Leggo in un appunto scovato tra le mie sparse carte (copiato o parafrasato, immagino, da Francesca Marzotto Caotorta, nota esperta di giardini, piante e paesaggio vegetale spontaneo) che la molto amata del Cantico dei Cantici fa associare il melograno, e non il melo, a immagini di indimenticabile sensualità. Alcuni, in effetti, avanzano l’ipotesi che l’albero degli alberi sia in verità il melograno che troviamo in iconografie antichissime e in testi remoti, collegato a simbologie sia di vita che di morte, di abbondanza, di resurrezione, e anche di sesso e di sangue.

Sallustio – me lo ha ricordato il mio amico Angelo Colangelo – diceva che i miti raccontano fatti che non avvennero mai, ma ci sono sempre. I melograni di Uddin in effetti evocano i miti del melograno – Niobe, Demetra e Persefone – la vita che vince la morte. Al loro ricordo si è associato il mito di Ampelo. Raccontali su Rabatana questi miti, mi diceva Gil [berto Marselli].

Avevo notato che Uddin scrive velocemente appunti con scrittura adulta, che mostra di essere il risultato di non pochi anni di studio. Gli chiesi quali studi avesse fatto e Uddin mi rispose serenamente che è ingegnere e che il suo titolo bangladese non è valido in Italia.

Poi ho scoperto che ha un profilo su Facebook. Ha studiato presso il Chittagong Polytecnic Institute e ha frequentato il Gobinath Pur High School. Lascio immaginare cosa ne pensasse Gil, ripeterò solo che mi incitava a introdurre i lettori di Rabatana «ai segreti dei diversi miti, proprio noi condannati a vivere in un mondo sempre più tecnologizzato, impersonale, essenzialmente sordo alla vera vita.
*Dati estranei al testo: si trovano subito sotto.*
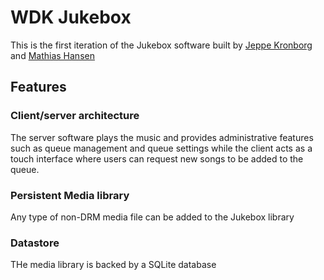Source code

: # WDK Jukebox

This is the first iteration of the Jukebox software built by [Jeppe Kronborg](https://github.com/Jeppekronborg) and [Mathias Hansen](https://github.com/MiniCodemonkey)

## Features
### Client/server architecture
The server software plays the music and provides administrative features such as queue management and queue settings while the client acts as a touch interface where users can request new songs to be added to the queue.

### Persistent Media library
Any type of non-DRM media file can be added to the Jukebox library

### Datastore
THe media library is backed by a SQLite database
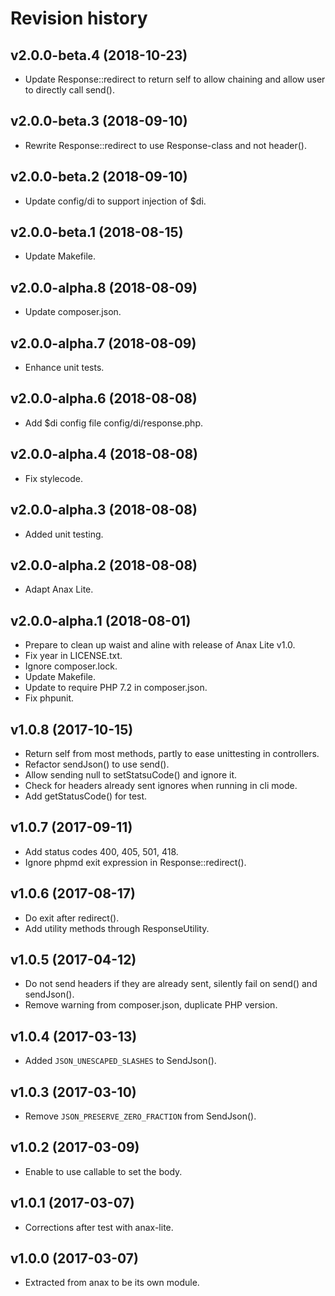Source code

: Revision history
=================================



v2.0.0-beta.4 (2018-10-23)
---------------------------------

* Update Response::redirect to return self to allow chaining and allow user to directly call send().



v2.0.0-beta.3 (2018-09-10)
---------------------------------

* Rewrite Response::redirect to use Response-class and not header().



v2.0.0-beta.2 (2018-09-10)
---------------------------------

* Update config/di to support injection of $di.



v2.0.0-beta.1 (2018-08-15)
---------------------------------

* Update Makefile.



v2.0.0-alpha.8 (2018-08-09)
---------------------------------

* Update composer.json.



v2.0.0-alpha.7 (2018-08-09)
---------------------------------

* Enhance unit tests.



v2.0.0-alpha.6 (2018-08-08)
---------------------------------

* Add $di config file config/di/response.php.



v2.0.0-alpha.4 (2018-08-08)
---------------------------------

* Fix stylecode.



v2.0.0-alpha.3 (2018-08-08)
---------------------------------

* Added unit testing.



v2.0.0-alpha.2 (2018-08-08)
---------------------------------

* Adapt Anax Lite.



v2.0.0-alpha.1 (2018-08-01)
---------------------------------

* Prepare to clean up waist and aline with release of Anax Lite v1.0.
* Fix year in LICENSE.txt.
* Ignore composer.lock.
* Update Makefile.
* Update to require PHP 7.2 in composer.json.
* Fix phpunit.



v1.0.8 (2017-10-15)
---------------------------------

* Return self from most methods, partly to ease unittesting in controllers.
* Refactor sendJson() to use send().
* Allow sending null to setStatsuCode() and ignore it.
* Check for headers already sent ignores when running in cli mode.
* Add getStatusCode() for test.



v1.0.7 (2017-09-11)
---------------------------------

* Add status codes 400, 405, 501, 418.
* Ignore phpmd exit expression in Response::redirect().



v1.0.6 (2017-08-17)
---------------------------------

* Do exit after redirect().
* Add utility methods through ResponseUtility.



v1.0.5 (2017-04-12)
---------------------------------

* Do not send headers if they are already sent, silently fail on send() and sendJson().
* Remove warning from composer.json, duplicate PHP version.



v1.0.4 (2017-03-13)
---------------------------------

* Added `JSON_UNESCAPED_SLASHES` to SendJson().



v1.0.3 (2017-03-10)
---------------------------------

* Remove `JSON_PRESERVE_ZERO_FRACTION` from SendJson().



v1.0.2 (2017-03-09)
---------------------------------

* Enable to use callable to set the body.



v1.0.1 (2017-03-07)
---------------------------------

* Corrections after test with anax-lite.



v1.0.0 (2017-03-07)
---------------------------------

* Extracted from anax to be its own module.
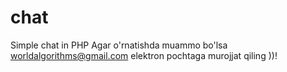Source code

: # chat
Simple chat in PHP
Agar o'rnatishda muammo bo'lsa worldalgorithms@gmail.com elektron pochtaga murojjat qiling ))!
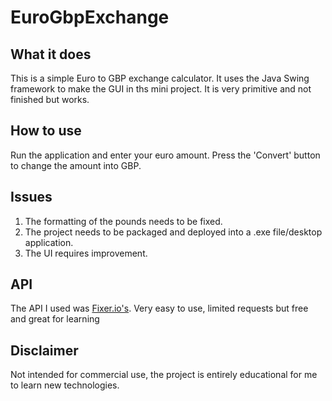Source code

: # EuroGbpExchange

## What it does
This is a simple Euro to GBP exchange calculator. It uses the Java Swing framework to make the GUI in ths mini project.
It is very primitive and not finished but works.

## How to use
Run the application and enter your euro amount.
Press the 'Convert' button to change the amount into GBP.

## Issues
1. The formatting of the pounds needs to be fixed.
2. The project needs to be packaged and deployed into a .exe file/desktop application.
3. The UI requires improvement.

## API
The API I used was [Fixer.io's](https://fixer.io/).
Very easy to use, limited requests but free and great for learning

## Disclaimer
Not intended for commercial use, the project is entirely educational for me to learn new technologies.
Fa bene, ogni tanto, ritornare nella realtà sia pure con questi arditi voli nella mitologia, spesso troppo ignorata o dimenticata … ».

 

6 Responses to Uddin venuto dal Bangladesh, in ricordo di Gilberto Marselli

  1. Rachele ha detto:

    La delicatezza con cui è descritto Uddin in questa pagina anticipata mi fa aspettare con impazienza il libro.
    Un caro saluto.

  2. Angelo Colangelo ha detto:

    Ciao, Antonio.
    Auspico che la pubblicazione del tuo bel libro, scritto con impegno tenace e sconfinato amore al fine di onorare la memoria del grande amico GIL, possa essere beneaugurante. Che possa la sua uscita rappresentare la liberazione dall’incubo che stiamo tutti vivendo e annunci l’alba di tempi nuovi. Sono certo che anche GIL sarebbe davvero contento della felice coincidenza e commenterebbe lassù, da par suo, l’evento!
    Un grande abbraccio,
    Angelo Colangelo

    • Antonio Martino ha detto:

      Grazie, Angelo. Mi unisco al tuo auspicio e ricambio il forte abbraccio con riconoscente amicizia, Amtonio

  3. Mery Carol ha detto:

    Caro Antonio
    Spero anch’io di leggere presto il tuo libro in concomitanza della fine di questa infernale tragedia umana. Mi par di vederti con Uddin che deve essere una bella persona per essere amico tuo e di Marselli (R.I.P.)
    Grazie per tutte le pagine belle che scrivi.
    Un abbraccio.
    Mery

  4. Antonio Martino ha detto:

    Cara Maria Pia,
    Gilberto non ha conosciuto personalmente Uddin, di cui abbiamo spesso parlato, egli ci ispirava considerazioni sull’immigrazione. La serenità di Uddin e i suoi melograni avevano particolarmente colpito Gilberto, e fu lui a ricordarmi i miti del melograno e a sollecitarmi a ricordarli su Rabatana. Il rapporto con Uddin continua con lui mascherato, che mi deposita le merci sulla soglia della porta, non entra in casa, non parliamo più, col mio udito calato e la sua mascherina la conversazione non è possibile. Sono felice della sorpresa che gli farò quando gli consegnerò il libro, di cui egli non sa nulla.